3.3.2 NUREG-0452 The Seabrook TS were based on NUREG-0452, "Standard Technical Westinghouse Pressurized Water Reactors." As a result, the Seabrook TS surveillance numbers and associated Bases numbers differ from the surveillance and Bases numbers in NUREG-1431 and TSTF-425, Revision 3. In addition, the Administrative Controls section of the TS is Section 6.0 for Seabrook versus Section 5.0 for NUREG-1431.
In addition, there are surveillances contained in NUREG-1431 that are not contained in the Seabrook TS. Therefore, the NUREG-1431 mark-ups included in TSTF-425 for these surveillances are not applicable to Seabrook.
These differences are administrative deviations from TSTF-425 with no impact on the NRC staff's model safety evaluation dated July 6, 2009 (74 FR 31996). The NRC staff finds this acceptable.
3.3.3 Plant-Specific Surveillances The Seabrook TS include plant-specific surveillances that are not contained in NUREG-1431 and, therefore, are not included in the NUREG-1431 mark-ups provided in TSTF-425.

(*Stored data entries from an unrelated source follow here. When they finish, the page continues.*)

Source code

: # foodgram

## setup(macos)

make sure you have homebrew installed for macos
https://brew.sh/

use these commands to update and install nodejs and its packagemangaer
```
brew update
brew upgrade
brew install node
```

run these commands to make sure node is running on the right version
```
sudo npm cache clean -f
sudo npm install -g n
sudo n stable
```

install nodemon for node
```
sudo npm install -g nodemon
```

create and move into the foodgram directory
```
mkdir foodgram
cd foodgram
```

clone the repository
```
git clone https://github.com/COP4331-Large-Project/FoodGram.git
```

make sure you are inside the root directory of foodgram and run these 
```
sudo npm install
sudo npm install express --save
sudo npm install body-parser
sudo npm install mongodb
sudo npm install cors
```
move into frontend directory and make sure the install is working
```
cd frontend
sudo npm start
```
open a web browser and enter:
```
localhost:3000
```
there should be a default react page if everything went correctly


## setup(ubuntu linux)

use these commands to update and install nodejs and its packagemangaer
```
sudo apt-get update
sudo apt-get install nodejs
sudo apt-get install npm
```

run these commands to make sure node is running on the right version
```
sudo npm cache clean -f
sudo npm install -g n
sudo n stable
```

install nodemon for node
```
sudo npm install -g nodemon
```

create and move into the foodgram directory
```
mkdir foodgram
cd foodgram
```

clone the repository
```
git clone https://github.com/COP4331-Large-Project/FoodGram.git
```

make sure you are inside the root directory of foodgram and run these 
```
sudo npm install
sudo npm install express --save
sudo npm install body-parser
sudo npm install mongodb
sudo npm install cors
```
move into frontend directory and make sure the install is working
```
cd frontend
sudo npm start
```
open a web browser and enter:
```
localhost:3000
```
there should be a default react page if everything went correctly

The NRC staff has determined that the relocation of the frequencies for these Seabrook-specific surveillances is consistent with TSTF-425, Revision.
3, and with the NRC staff's model safety evaluation dated July 6, 2009 (74 FR 31996), including the scope exclusions identified in Section 1.0, "Introduction," of the model safety evaluation, because the plant-specific surveillances involve fixed periodic frequencies.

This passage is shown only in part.